Montalvo is an ex-Marine Corps lawyer and a co-founder of the Federal Practice Group in Washington, D.C.
He says officials in the Bales case will probably go out of their way to avoid any appearance of bias, especially because of the scrutiny the case will get.
Officials at the very top of the military have already commented, including Panetta, who said the death penalty "could be a consideration" in the case.
A Question Of Death
"'Death is different,' is what we say," Montalvo says. "That's true, because if we get it wrong, this is the worst outcome we could have in criminal justice."
One difference is that the military jury must give a unanimous verdict in a death-penalty case. Other military verdicts require only a two-thirds majority of the jury members.
Another difference is that a capital case would likely take much longer, Baxley says. He cites the 2009 shootings in Fort Hood, Texas, in which an Army psychiatrist, Maj. Nidal Hasan, is accused of killing 13 people.
Trial in that case was recently delayed until June.
"They're very deliberative in these cases," Baxley says. He's guessing that a trial in the Bales case would take at least two years.
One complicating question in this case is whether Bales might offer an insanity defense.
Military law has a provision for what is called "lack of mental responsibility."
The considerations, says Baxley, are "does the accused have a severe mental disease or defect? At the time of the crime, could he have appreciated the wrongfulness of his action?

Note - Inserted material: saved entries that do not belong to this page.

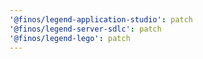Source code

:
 ```yaml
---
'@finos/legend-application-studio': patch
'@finos/legend-server-sdlc': patch
'@finos/legend-lego': patch
---
```

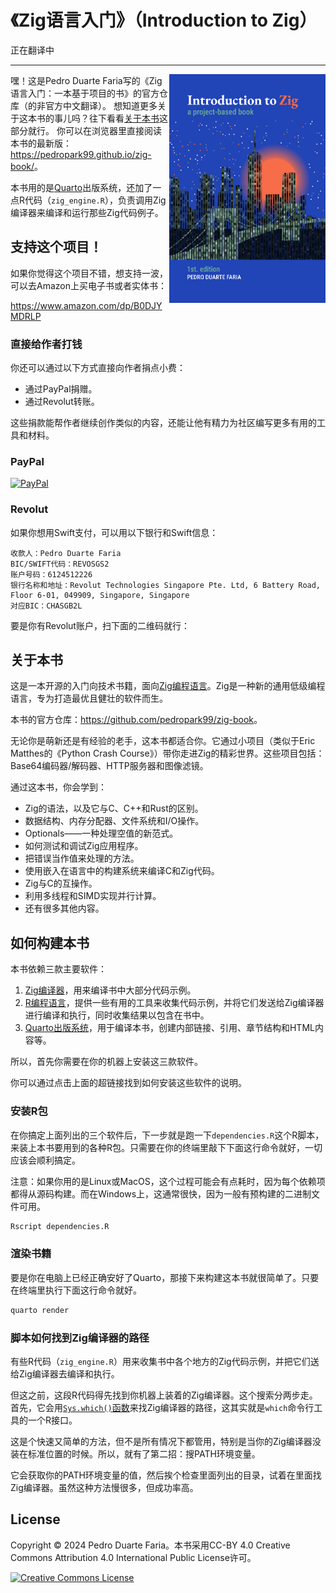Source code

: # 《Zig语言入门》（Introduction to Zig）

正在翻译中

---

<a href=""><img src="Cover/cover-artv3.png" width="250" height="366" class="cover" align="right"/></a>

嘿！这是Pedro Duarte Faria写的《Zig语言入门：一本基于项目的书》的官方仓库（的非官方中文翻译）。
想知道更多关于这本书的事儿吗？往下看看[关于本书](#关于本书)这部分就行。
你可以在浏览器里直接阅读本书的最新版：<https://pedropark99.github.io/zig-book/>。

本书用的是[Quarto](https://quarto.org)出版系统，还加了一点R代码（`zig_engine.R`），负责调用Zig编译器来编译和运行那些Zig代码例子。

## 支持这个项目！

如果你觉得这个项目不错，想支持一波，可以去Amazon上买电子书或者实体书：

<https://www.amazon.com/dp/B0DJYMDRLP>

### 直接给作者打钱

你还可以通过以下方式直接向作者捐点小费：

- 通过PayPal捐赠。
- 通过Revolut转账。

这些捐款能帮作者继续创作类似的内容，还能让他有精力为社区编写更多有用的工具和材料。

### PayPal

[![PayPal](https://img.shields.io/badge/PayPal-003087?logo=paypal&logoColor=fff)](https://www.paypal.com/donate/?business=D58J5LFEERC3N&no_recurring=0&item_name=These+donations+make+it+possible+for+me+to+continue+writing+new+and+useful+content+for+our+community%F0%9F%98%89+Thank+you%21%E2%9D%A4%EF%B8%8F%F0%9F%A5%B3&currency_code=USD)

### Revolut

如果你想用Swift支付，可以用以下银行和Swift信息：

```
收款人：Pedro Duarte Faria
BIC/SWIFT代码：REVOSGS2
账户号码：6124512226
银行名称和地址：Revolut Technologies Singapore Pte. Ltd, 6 Battery Road, Floor 6-01, 049909, Singapore, Singapore
对应BIC：CHASGB2L
```

要是你有Revolut账户，扫下面的二维码就行：

## 关于本书

这是一本开源的入门向技术书籍，面向[Zig编程语言](https://ziglang.org/)。Zig是一种新的通用低级编程语言，专为打造最优且健壮的软件而生。

本书的官方仓库：<https://github.com/pedropark99/zig-book>。

无论你是萌新还是有经验的老手，这本书都适合你。它通过小项目（类似于Eric Matthes的《Python Crash Course》）带你走进Zig的精彩世界。这些项目包括：Base64编码器/解码器、HTTP服务器和图像滤镜。

通过这本书，你会学到：

- Zig的语法，以及它与C、C++和Rust的区别。
- 数据结构、内存分配器、文件系统和I/O操作。
- Optionals——一种处理空值的新范式。
- 如何测试和调试Zig应用程序。
- 把错误当作值来处理的方法。
- 使用嵌入在语言中的构建系统来编译C和Zig代码。
- Zig与C的互操作。
- 利用多线程和SIMD实现并行计算。
- 还有很多其他内容。

## 如何构建本书

本书依赖三款主要软件：

1. [Zig编译器](https://ziglang.org/download/)，用来编译书中大部分代码示例。
2. [R编程语言](https://cran.r-project.org/)，提供一些有用的工具来收集代码示例，并将它们发送给Zig编译器进行编译和执行，同时收集结果以包含在书中。
3. [Quarto出版系统](https://quarto.org/docs/get-started/)，用于编译本书，创建内部链接、引用、章节结构和HTML内容等。

所以，首先你需要在你的机器上安装这三款软件。

你可以通过点击上面的超链接找到如何安装这些软件的说明。

### 安装R包

在你搞定上面列出的三个软件后，下一步就是跑一下`dependencies.R`这个R脚本，来装上本书要用到的各种R包。只需要在你的终端里敲下下面这行命令就好，一切应该会顺利搞定。

注意：如果你用的是Linux或MacOS，这个过程可能会有点耗时，因为每个依赖项都得从源码构建。而在Windows上，这通常很快，因为一般有预构建的二进制文件可用。

```bash
Rscript dependencies.R
```

### 渲染书籍

要是你在电脑上已经正确安好了Quarto，那接下来构建这本书就很简单了。只要在终端里执行下面这行命令就好。

```bash
quarto render
```

### 脚本如何找到Zig编译器的路径

有些R代码（`zig_engine.R`）用来收集书中各个地方的Zig代码示例，并把它们送给Zig编译器去编译和执行。

但这之前，这段R代码得先找到你机器上装着的Zig编译器。这个搜索分两步走。首先，它会用[`Sys.which()`函数](https://www.rdocumentation.org/packages/base/versions/3.6.2/topics/Sys.which)来找Zig编译器的路径，这其实就是`which`命令行工具的一个R接口。

这是个快速又简单的方法，但不是所有情况下都管用，特别是当你的Zig编译器没装在标准位置的时候。所以，就有了第二招：搜PATH环境变量。

它会获取你的PATH环境变量的值，然后挨个检查里面列出的目录，试着在里面找Zig编译器。虽然这种方法慢很多，但成功率高。

## License

Copyright © 2024 Pedro Duarte Faria。本书采用CC-BY 4.0 Creative Commons Attribution 4.0 International Public License许可。

<a rel="license" href="http://creativecommons.org/licenses/by/4.0/"><img alt="Creative Commons License" style="border-width:0" src="https://i.creativecommons.org/l/by/4.0/88x31.png" /></a>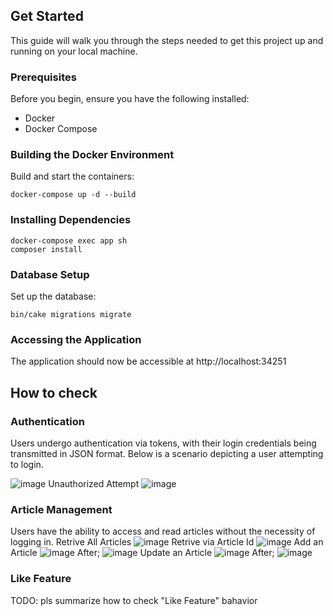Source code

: ## Get Started

This guide will walk you through the steps needed to get this project up and running on your local machine.

### Prerequisites

Before you begin, ensure you have the following installed:

- Docker
- Docker Compose

### Building the Docker Environment

Build and start the containers:

```
docker-compose up -d --build
```

### Installing Dependencies

```
docker-compose exec app sh
composer install
```

### Database Setup

Set up the database:

```
bin/cake migrations migrate
```

### Accessing the Application

The application should now be accessible at http://localhost:34251

## How to check

### Authentication
Users undergo authentication via tokens, with their login credentials being transmitted in JSON format. 
Below is a scenario depicting a user attempting to login.

![image](https://github.com/sumstudent/coding-test-php/assets/61895002/a5c8f96d-5cc5-4ca2-8bca-2cea2deddc14)
Unauthorized Attempt
![image](https://github.com/sumstudent/coding-test-php/assets/61895002/ea936f7a-bdc8-4a3f-b11e-19c4357db21b)


### Article Management
Users have the ability to access and read articles without the necessity of logging in.
Retrive All Articles
![image](https://github.com/sumstudent/coding-test-php/assets/61895002/8859cc8f-a918-4b68-bbc1-9d8ba85552d1)
Retrive via Article Id
![image](https://github.com/sumstudent/coding-test-php/assets/61895002/9c6fdfff-ed69-4af8-a640-2901c19749d2)
Add an Article
![image](https://github.com/sumstudent/coding-test-php/assets/61895002/4f66176a-eb56-4493-937f-6a84c3d646dc)
After;
![image](https://github.com/sumstudent/coding-test-php/assets/61895002/cc1f4fdc-2977-4a0f-b1e2-bc35c02f9153)
Update an Article
![image](https://github.com/sumstudent/coding-test-php/assets/61895002/d617f3e0-1f66-4e30-8a50-6d0123c8810f)
After;
![image](https://github.com/sumstudent/coding-test-php/assets/61895002/58182c10-d4c3-45e2-91f9-4dfc7700a119)




### Like Feature

TODO: pls summarize how to check "Like Feature" bahavior
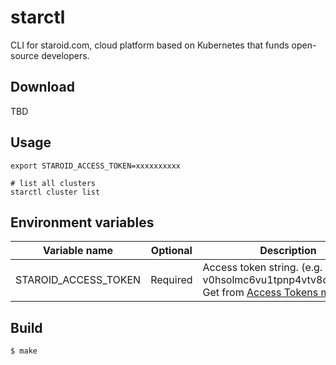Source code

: # starctl

CLI for staroid.com, cloud platform based on Kubernetes that funds open-source developers.

## Download

TBD

## Usage

```
export STAROID_ACCESS_TOKEN=xxxxxxxxxx

# list all clusters
starctl cluster list
```

## Environment variables

| Variable name | Optional | Description |
| --------- | -------- | --------- |
| STAROID_ACCESS_TOKEN | Required | Access token string. (e.g. v0hsolmc6vu1tpnp4vtv8c8solvgt0) Get from [Access Tokens menu](https://staroid.com/settings/accesstokens). |

## Build

```
$ make
```
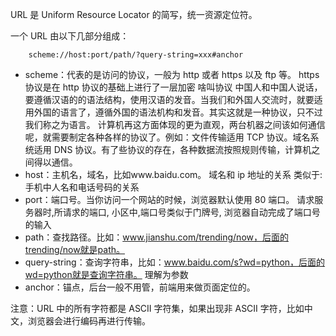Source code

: URL 是 Uniform Resource Locator 的简写，统一资源定位符。

一个 URL 由以下几部分组成：

```
    scheme://host:port/path/?query-string=xxx#anchor
```

- scheme：代表的是访问的协议，一般为 http 或者 https 以及 ftp 等。
  https 协议是在 http 协议的基础上进行了一层加密
  啥叫协议
  中国人和中国人说话，要遵循汉语的的语法结构，使用汉语的发音。当我们和外国人交流时，就要适用外国的语言了，遵循外国的语法机构和发音。其实这就是一种协议，只不过我们称之为语言。
  计算机再这方面体现的更为直观，两台机器之间该如何通信呢，就需要制定各种各样的协议了。例如：文件传输适用 TCP 协议。域名系统适用 DNS 协议。有了些协议的存在，各种数据流按照规则传输，计算机之间得以通信。
- host：主机名，域名，比如www.baidu.com。
  域名和 ip 地址的关系
  类似于: 手机中人名和电话号码的关系
- port：端口号。当你访问一个网站的时候，浏览器默认使用 80 端口。
  请求服务器时,所请求的端口,
  小区中,端口号类似于门牌号, 浏览器自动完成了端口号的输入
- path：查找路径。比如：www.jianshu.com/trending/now，后面的trending/now就是path。
- query-string：查询字符串，比如：www.baidu.com/s?wd=python，后面的wd=python就是查询字符串。
  理解为参数
- anchor：锚点，后台一般不用管，前端用来做页面定位的。

注意：URL 中的所有字符都是 ASCII 字符集，如果出现非 ASCII 字符，比如中文，浏览器会进行编码再进行传输。

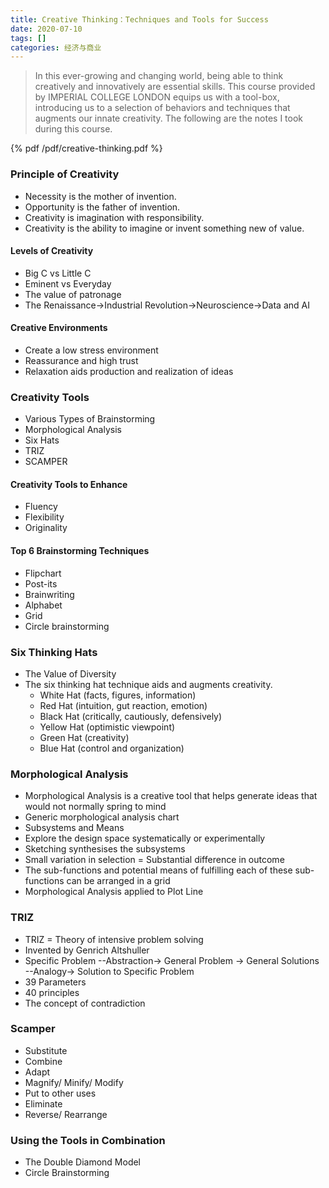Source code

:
 ```yaml
---
title: Creative Thinking：Techniques and Tools for Success
date: 2020-07-10
tags: []
categories: 经济与商业
---
```


> In this ever-growing and changing world, being able to think creatively and innovatively are essential skills. This course provided by IMPERIAL COLLEGE LONDON equips us with a tool-box, introducing us to a selection of behaviors and techniques that augments our innate creativity. The following are the notes I took during this course. 

<!--more-->

{% pdf /pdf/creative-thinking.pdf %}

### Principle of Creativity

- Necessity is the mother of invention.
- Opportunity is the father of invention.
- Creativity is imagination with responsibility.
- Creativity is the ability to imagine or invent something new of value.

#### Levels of Creativity

- Big C vs Little C
- Eminent vs Everyday
- The value of patronage
- The Renaissance→Industrial Revolution→Neuroscience→Data and AI

#### Creative Environments

- Create a low stress environment
- Reassurance and high trust
- Relaxation aids production and realization of ideas

### Creativity Tools

- Various Types of Brainstorming
- Morphological Analysis
- Six Hats
- TRIZ
- SCAMPER

#### Creativity Tools to Enhance

- Fluency
- Flexibility
- Originality

#### Top 6 Brainstorming Techniques

- Flipchart
- Post-its
- Brainwriting
- Alphabet
- Grid
- Circle brainstorming

### Six Thinking Hats

- The Value of Diversity
- The six thinking hat technique aids and augments creativity.
  - White Hat (facts, figures, information)
  - Red Hat (intuition, gut reaction, emotion)
  - Black Hat (critically, cautiously, defensively)
  - Yellow Hat (optimistic viewpoint)
  - Green Hat (creativity)
  - Blue Hat (control and organization)

### Morphological Analysis

- Morphological Analysis is a creative tool that helps generate ideas that would not normally spring to mind
- Generic morphological analysis chart
- Subsystems and Means
- Explore the design space systematically or experimentally
- Sketching synthesises the subsystems
- Small variation in selection = Substantial difference in outcome
- The sub-functions and potential means of fulfilling each of these sub-functions can be arranged in a grid
- Morphological Analysis applied to Plot Line

### TRIZ

- TRIZ = Theory of intensive problem solving
- Invented by Genrich Altshuller
- Specific Problem --Abstraction-> General Problem -> General Solutions --Analogy-> Solution to Specific Problem
- 39 Parameters
- 40 principles
- The concept of contradiction

### Scamper

- Substitute
- Combine
- Adapt
- Magnify/ Minify/ Modify
- Put to other uses
- Eliminate
- Reverse/ Rearrange

### Using the Tools in Combination

- The Double Diamond Model
- Circle Brainstorming
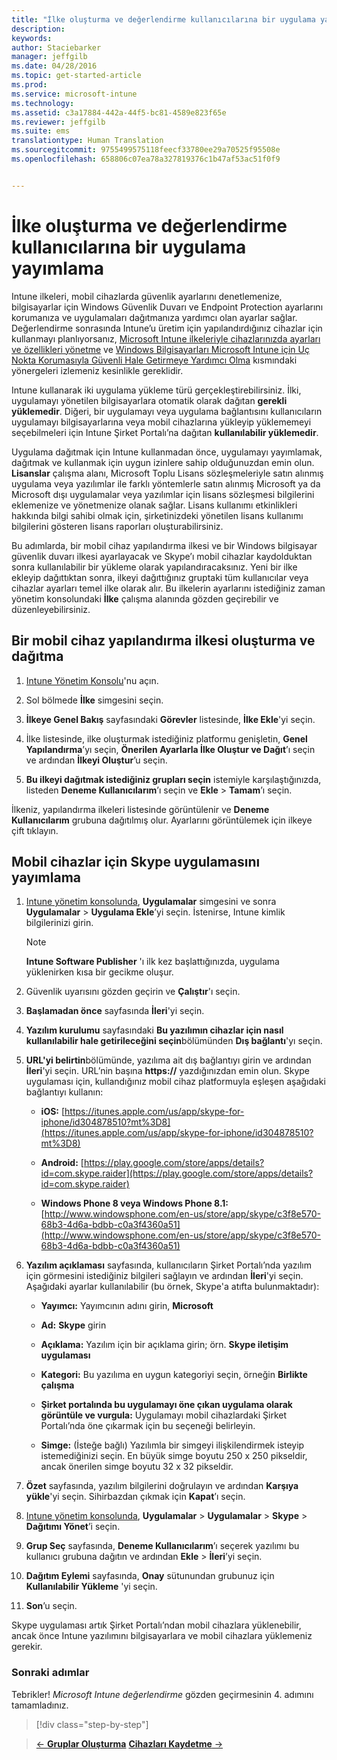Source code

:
 ```yaml
---
title: "İlke oluşturma ve değerlendirme kullanıcılarına bir uygulama yayımlama | Microsoft Intune"
description: 
keywords: 
author: Staciebarker
manager: jeffgilb
ms.date: 04/28/2016
ms.topic: get-started-article
ms.prod: 
ms.service: microsoft-intune
ms.technology: 
ms.assetid: c3a17884-442a-44f5-bc81-4589e823f65e
ms.reviewer: jeffgilb
ms.suite: ems
translationtype: Human Translation
ms.sourcegitcommit: 9755499575118feecf33780ee29a70525f95508e
ms.openlocfilehash: 658806c07ea78a327819376c1b47af53ac51f0f9


---
```



# İlke oluşturma ve değerlendirme kullanıcılarına bir uygulama yayımlama
Intune ilkeleri, mobil cihazlarda güvenlik ayarlarını denetlemenize, bilgisayarlar için Windows Güvenlik Duvarı ve Endpoint Protection ayarlarını korumanıza ve uygulamaları dağıtmanıza yardımcı olan ayarlar sağlar. Değerlendirme sonrasında Intune’u üretim için yapılandırdığınız cihazlar için kullanmayı planlıyorsanız, [Microsoft Intune ilkeleriyle cihazlarınızda ayarları ve özellikleri yönetme](/intune/deploy-use/manage-settings-and-features-on-your-devices-with-microsoft-intune-policies) ve [Windows Bilgisayarları Microsoft Intune için Uç Nokta Korumasıyla Güvenli Hale Getirmeye Yardımcı Olma](/intune/deploy-use/help-secure-windows-pcs-with-endpoint-protection-for-microsoft-intune) kısmındaki yönergeleri izlemeniz kesinlikle gereklidir.

Intune kullanarak iki uygulama yükleme türü gerçekleştirebilirsiniz. İlki, uygulamayı yönetilen bilgisayarlara otomatik olarak dağıtan **gerekli yüklemedir**. Diğeri, bir uygulamayı veya uygulama bağlantısını kullanıcıların uygulamayı bilgisayarlarına veya mobil cihazlarına yükleyip yüklememeyi seçebilmeleri için Intune Şirket Portalı’na dağıtan **kullanılabilir yüklemedir**.

Uygulama dağıtmak için Intune kullanmadan önce, uygulamayı yayımlamak, dağıtmak ve kullanmak için uygun izinlere sahip olduğunuzdan emin olun. **Lisanslar** çalışma alanı, Microsoft Toplu Lisans sözleşmeleriyle satın alınmış uygulama veya yazılımlar ile farklı yöntemlerle satın alınmış Microsoft ya da Microsoft dışı uygulamalar veya yazılımlar için lisans sözleşmesi bilgilerini eklemenize ve yönetmenize olanak sağlar. Lisans kullanımı etkinlikleri hakkında bilgi sahibi olmak için, şirketinizdeki yönetilen lisans kullanımı bilgilerini gösteren lisans raporları oluşturabilirsiniz.

Bu adımlarda, bir mobil cihaz yapılandırma ilkesi ve bir Windows bilgisayar güvenlik duvarı ilkesi ayarlayacak ve Skype’ı mobil cihazlar kaydolduktan sonra kullanılabilir bir yükleme olarak yapılandıracaksınız. Yeni bir ilke ekleyip dağıttıktan sonra, ilkeyi dağıttığınız gruptaki tüm kullanıcılar veya cihazlar ayarları temel ilke olarak alır. Bu ilkelerin ayarlarını istediğiniz zaman yönetim konsolundaki **İlke** çalışma alanında gözden geçirebilir ve düzenleyebilirsiniz.

## Bir mobil cihaz yapılandırma ilkesi oluşturma ve dağıtma

1.  [Intune Yönetim Konsolu](https://manage.microsoft.com/)'nu açın.

2.  Sol bölmede **İlke** simgesini seçin.

3.  **İlkeye Genel Bakış** sayfasındaki **Görevler** listesinde, **İlke Ekle**'yi seçin.

4.  İlke listesinde, ilke oluşturmak istediğiniz platformu genişletin, **Genel Yapılandırma**’yı seçin, **Önerilen Ayarlarla İlke Oluştur ve Dağıt**’ı seçin ve ardından **İlkeyi Oluştur**’u seçin.

5.  **Bu ilkeyi dağıtmak istediğiniz grupları seçin** istemiyle karşılaştığınızda, listeden **Deneme Kullanıcılarım**’ı seçin ve **Ekle** &gt; **Tamam**’ı seçin.

İlkeniz, yapılandırma ilkeleri listesinde görüntülenir ve **Deneme Kullanıcılarım** grubuna dağıtılmış olur. Ayarlarını görüntülemek için ilkeye çift tıklayın.

## Mobil cihazlar için Skype uygulamasını yayımlama

1.  [Intune yönetim konsolunda](https://manage.microsoft.com/), **Uygulamalar** simgesini ve sonra **Uygulamalar** &gt; **Uygulama Ekle**’yi seçin. İstenirse, Intune kimlik bilgilerinizi girin.

    > [!NOTE]
    > **Intune Software Publisher** 'ı ilk kez başlattığınızda, uygulama yüklenirken kısa bir gecikme oluşur.

2.  Güvenlik uyarısını gözden geçirin ve **Çalıştır**'ı seçin.

3.  **Başlamadan önce** sayfasında **İleri**'yi seçin.

4.  **Yazılım kurulumu** sayfasındaki **Bu yazılımın cihazlar için nasıl kullanılabilir hale getirileceğini seçin**bölümünden **Dış bağlantı**'yı seçin.

5.  **URL'yi belirtin**bölümünde, yazılıma ait dış bağlantıyı girin ve ardından **İleri**'yi seçin. URL’nin başına **https://** yazdığınızdan emin olun. Skype uygulaması için, kullandığınız mobil cihaz platformuyla eşleşen aşağıdaki bağlantıyı kullanın:

    -   **iOS:** [https://itunes.apple.com/us/app/skype-for-iphone/id304878510?mt%3D8](https://itunes.apple.com/us/app/skype-for-iphone/id304878510?mt%3D8)

    -   **Android:** [https://play.google.com/store/apps/details?id=com.skype.raider](https://play.google.com/store/apps/details?id=com.skype.raider)

    -   **Windows Phone 8 veya Windows Phone 8.1:** [http://www.windowsphone.com/en-us/store/app/skype/c3f8e570-68b3-4d6a-bdbb-c0a3f4360a51](http://www.windowsphone.com/en-us/store/app/skype/c3f8e570-68b3-4d6a-bdbb-c0a3f4360a51)

6.  **Yazılım açıklaması** sayfasında, kullanıcıların Şirket Portalı’nda yazılım için görmesini istediğiniz bilgileri sağlayın ve ardından **İleri**'yi seçin. Aşağıdaki ayarlar kullanılabilir (bu örnek, Skype'a atıfta bulunmaktadır):

    -   **Yayımcı:** Yayımcının adını girin, **Microsoft**

    -   **Ad:** **Skype** girin

    -   **Açıklama:** Yazılım için bir açıklama girin; örn. **Skype iletişim uygulaması**

    -   **Kategori:** Bu yazılıma en uygun kategoriyi seçin, örneğin **Birlikte çalışma**

    -   **Şirket portalında bu uygulamayı öne çıkan uygulama olarak görüntüle ve vurgula:** Uygulamayı mobil cihazlardaki Şirket Portalı’nda öne çıkarmak için bu seçeneği belirleyin.

    -   **Simge:**  (İsteğe bağlı) Yazılımla bir simgeyi ilişkilendirmek isteyip istemediğinizi seçin. En büyük simge boyutu 250 x 250 pikseldir, ancak önerilen simge boyutu 32 x 32 pikseldir.

7.  **Özet** sayfasında, yazılım bilgilerini doğrulayın ve ardından **Karşıya yükle**'yi seçin. Sihirbazdan çıkmak için **Kapat**’ı seçin.

8.  [Intune yönetim konsolunda](https://manage.microsoft.com/), **Uygulamalar** &gt; **Uygulamalar** &gt; **Skype** &gt; **Dağıtımı Yönet**’i seçin.

9. **Grup Seç** sayfasında, **Deneme Kullanıcılarım**’ı seçerek yazılımı bu kullanıcı grubuna dağıtın ve ardından **Ekle** &gt; **İleri**’yi seçin.

10. **Dağıtım Eylemi** sayfasında, **Onay** sütunundan grubunuz için **Kullanılabilir Yükleme** 'yi seçin.

11. **Son**’u seçin.

Skype uygulaması artık Şirket Portalı’ndan mobil cihazlara yüklenebilir, ancak önce Intune yazılımını bilgisayarlara ve mobil cihazlara yüklemeniz gerekir.

### Sonraki adımlar
Tebrikler! *Microsoft Intune değerlendirme* gözden geçirmesinin 4. adımını tamamladınız.

>[!div class="step-by-step"]

>[&larr; **Gruplar Oluşturma**](.\get-started-with-a-30-day-trial-of-microsoft-intune-step-3.md)     [**Cihazları Kaydetme** &rarr;](.\get-started-with-a-30-day-trial-of-microsoft-intune-step-5.md)  



<!--HONumber=Jun16_HO4-->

Is he competent to stand trial, and can he cooperate with his defense team?"
John Henry Browne, a civilian lawyer representing Bales, told reporters on Monday that his client was "confused" and didn't have a clear memory of what had happened on March 11, the night of the killings.
If Afghans Tried The Case
Afghan President Hamid Karzai has said Bales should be tried in Afghanistan, under the Afghan justice system.
That may conjure up images of eye-for-an-eye justice.
But Clark Lombardi, an associate professor of law at the University of Washington, notes there are many interpretations of Islamic, or shariah, law in the Muslim world.
Lombardi, an expert on Islamic law, says countries such as Afghanistan typically say their judicial systems are "consistent with Sharia law," but actually follow a civil law system.
The Afghans "have a criminal code drafted with the assistance of the Italian government," he says. "It would be recognizable by anyone from France or Italy."
Abdullahi Ahmed An-Na'im, a professor of law at Emory University, says it's difficult to tell how more traditional Islamic law might apply in the Bales case.
One feature of that tradition, he says, is that the family of the victim would have the choice of whether there should be a prosecution, and it might choose to negotiate a financial settlement in lieu of prosecution.
Na'im says calls for revenge by Afghan protesters or by Taliban insurgents aren't reflective of Islamic law.
"In Afghanistan, the Taliban is going to exploit the situation and even push the families to insist on retaliation, so it's going to take great courage for the families to decide on what they think is right," he says.
Na'im says Islamic law would also accept insanity as a defense "much the same as in modern Western law."
He says the family could insist on the death penalty or accept compensation, "but the best way, according to the Quran, is to forgive."
That's a long way from the kind of process that Robert Bales may be facing, but Montalvo says many of the same concerns apply.
"There's a human being behind all this, and that will be an acute conflict among the members," he says. "How does this case impact our ability to fight the fight, versus protection under the law for the defendant?"